You don’t need a remote field site to see the principle. A writer who has the words imply and infer, or relinquish and surrender, or doubt and skepticism, can make a distinction on the page that a writer without them simply rounds off. This is the honest version of the “vocabulary reveals thought” claim, and it cuts against the self-flattering one. The point is not that a big vocabulary signals a fine mind. It is that the specific words you possess set the resolution at which you can think on paper. Lose the word and you tend to lose the distinction with it.

Where the words come from, and what that exposes

This is also why vocabulary leaks information about a writer’s reading life, which turns out to be the better predictor anyway. In a substantial body of research summarized by Anne Cunningham and Keith Stanovich in their 1998 review “What Reading Does for the Mind,” the volume of print someone consumes predicts their vocabulary and general knowledge even after you statistically strip out general intelligence and reading comprehension. The reason is mechanical, not magical. Drawing on word-frequency data from Hayes and Ahrens, the authors show that print is simply where rare words live: the average word in a children’s book is rarer than the average word spoken by a college graduate to a friend, and the abstracts of scientific articles run an order of magnitude rarer still.

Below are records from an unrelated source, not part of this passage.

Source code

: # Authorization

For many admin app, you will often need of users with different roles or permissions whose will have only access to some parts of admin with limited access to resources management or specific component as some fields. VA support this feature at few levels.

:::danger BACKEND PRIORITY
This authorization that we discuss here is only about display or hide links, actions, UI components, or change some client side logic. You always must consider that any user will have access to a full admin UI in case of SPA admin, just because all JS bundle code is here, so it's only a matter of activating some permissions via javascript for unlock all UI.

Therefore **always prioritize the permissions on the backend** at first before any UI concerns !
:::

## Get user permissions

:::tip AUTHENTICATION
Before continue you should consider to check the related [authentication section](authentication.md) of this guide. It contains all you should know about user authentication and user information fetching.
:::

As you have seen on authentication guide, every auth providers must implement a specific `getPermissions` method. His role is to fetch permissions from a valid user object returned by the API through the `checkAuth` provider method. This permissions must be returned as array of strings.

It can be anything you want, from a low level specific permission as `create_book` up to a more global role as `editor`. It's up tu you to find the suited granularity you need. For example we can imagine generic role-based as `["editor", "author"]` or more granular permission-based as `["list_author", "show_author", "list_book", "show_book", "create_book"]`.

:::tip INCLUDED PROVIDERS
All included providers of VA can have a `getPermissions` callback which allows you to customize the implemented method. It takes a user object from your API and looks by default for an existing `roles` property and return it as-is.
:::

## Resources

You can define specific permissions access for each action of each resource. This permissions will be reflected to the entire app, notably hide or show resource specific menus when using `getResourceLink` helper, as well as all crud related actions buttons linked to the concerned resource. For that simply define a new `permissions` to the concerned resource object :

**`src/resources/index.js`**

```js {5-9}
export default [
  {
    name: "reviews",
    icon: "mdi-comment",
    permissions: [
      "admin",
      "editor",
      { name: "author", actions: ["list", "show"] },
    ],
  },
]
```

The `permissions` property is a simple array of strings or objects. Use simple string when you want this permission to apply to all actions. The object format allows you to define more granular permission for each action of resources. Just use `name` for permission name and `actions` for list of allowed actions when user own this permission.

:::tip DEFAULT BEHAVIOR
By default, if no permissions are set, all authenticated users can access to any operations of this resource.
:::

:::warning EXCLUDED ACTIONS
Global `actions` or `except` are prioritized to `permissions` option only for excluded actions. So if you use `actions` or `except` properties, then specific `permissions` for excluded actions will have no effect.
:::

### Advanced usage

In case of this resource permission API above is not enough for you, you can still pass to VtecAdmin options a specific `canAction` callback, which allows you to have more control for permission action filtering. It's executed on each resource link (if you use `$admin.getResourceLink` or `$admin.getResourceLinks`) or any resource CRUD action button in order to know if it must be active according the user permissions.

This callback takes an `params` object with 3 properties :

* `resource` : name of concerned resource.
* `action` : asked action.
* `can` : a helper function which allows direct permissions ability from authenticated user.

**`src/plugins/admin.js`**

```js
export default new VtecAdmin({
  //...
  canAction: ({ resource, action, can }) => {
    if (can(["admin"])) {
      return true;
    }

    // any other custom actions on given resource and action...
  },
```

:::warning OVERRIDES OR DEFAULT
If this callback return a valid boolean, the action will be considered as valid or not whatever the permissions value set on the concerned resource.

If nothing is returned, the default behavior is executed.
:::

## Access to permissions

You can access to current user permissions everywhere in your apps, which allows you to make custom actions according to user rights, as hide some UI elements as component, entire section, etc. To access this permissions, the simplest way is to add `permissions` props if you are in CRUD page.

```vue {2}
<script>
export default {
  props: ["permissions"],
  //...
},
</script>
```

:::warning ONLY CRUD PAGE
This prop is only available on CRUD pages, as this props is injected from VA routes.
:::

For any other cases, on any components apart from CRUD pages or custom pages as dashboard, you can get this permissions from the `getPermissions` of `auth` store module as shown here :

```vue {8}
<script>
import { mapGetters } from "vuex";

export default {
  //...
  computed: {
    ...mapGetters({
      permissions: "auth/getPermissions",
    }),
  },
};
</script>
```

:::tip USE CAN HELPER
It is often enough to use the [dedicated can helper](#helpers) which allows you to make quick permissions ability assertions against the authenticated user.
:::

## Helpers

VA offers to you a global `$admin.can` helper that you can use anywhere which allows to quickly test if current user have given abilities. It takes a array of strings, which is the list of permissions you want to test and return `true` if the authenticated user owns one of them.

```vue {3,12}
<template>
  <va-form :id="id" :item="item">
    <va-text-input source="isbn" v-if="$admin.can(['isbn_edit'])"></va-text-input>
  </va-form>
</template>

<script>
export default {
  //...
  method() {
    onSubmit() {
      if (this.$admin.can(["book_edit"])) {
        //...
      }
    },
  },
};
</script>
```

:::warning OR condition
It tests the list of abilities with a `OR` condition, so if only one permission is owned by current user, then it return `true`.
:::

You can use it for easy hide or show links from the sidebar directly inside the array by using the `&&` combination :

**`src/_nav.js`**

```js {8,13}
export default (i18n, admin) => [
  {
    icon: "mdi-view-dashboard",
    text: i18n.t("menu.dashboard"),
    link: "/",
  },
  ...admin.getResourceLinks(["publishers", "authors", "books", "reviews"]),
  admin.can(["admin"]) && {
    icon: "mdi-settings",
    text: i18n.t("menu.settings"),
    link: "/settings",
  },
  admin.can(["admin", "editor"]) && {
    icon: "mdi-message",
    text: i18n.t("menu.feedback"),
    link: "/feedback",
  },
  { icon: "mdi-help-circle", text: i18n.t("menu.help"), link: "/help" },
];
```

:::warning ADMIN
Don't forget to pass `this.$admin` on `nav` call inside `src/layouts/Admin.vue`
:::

Conversation, even educated conversation, recycles a small stock of common words. If your vocabulary contains provoke, reluctantly, invariably and dominance—their examples—you almost certainly met them on a page.

So when a manuscript’s vocabulary is thin, it is rarely a sign of low intelligence. It is usually a sign of a reading diet built on speech and screens rather than text. Editors see the inverse constantly: the writer whose prose carries an unusual word in exactly the right slot is almost always a heavy reader, whether or not they describe themselves as one. The vocabulary is the receipt.

The tell is the pattern, not the word

None of this licenses the parlor game of diagnosing a person from a single fancy word, and it’s worth being blunt about the limits. Boroditsky’s most charming results are also among her most contested. Her finding that speakers of gendered languages describe a “bridge” with stereotypically feminine or masculine adjectives depending on its grammatical gender has failed to replicate in more than one later attempt—a fact she does not always foreground but that any honest account has to. The strong claim, that language determines thought, collapsed decades ago; what survives is the softer and stranger one, that language nudges and trains it.

For an editor, the softer claim is the useful one, because the signal is never in the isolated choice. It’s in the repetition. Anyone can write “got hurt” once. The tell is the writer who never names an agent across forty pages, or who reaches for an abstraction—issues, aspects, factors—every time a concrete noun would commit them to a specific picture. Those patterns are not vocabulary trivia. They are a habit of attention made visible, the places where a mind reliably declines to look. As Boroditsky put it in a 2023 TED Radio Hour interview, small variations in language can mean large differences in how a person experiences the world. On the page, the variations stop being small.

Reading the writer back

Which is why editing has always been a slightly invasive act.

To work on someone’s prose closely is to notice the distinctions they keep, the ones they skip, and the words they don’t have—and to infer, from all of it, the shape of the attention behind the sentences. The writer who wrote “got hurt” wasn’t hiding anything on purpose.

The vocabulary did it for them, quietly, the way it does for all of us, encoding what we’ve decided is worth the trouble of naming. Read enough of anyone, and the words they reach for start describing something other than their subject.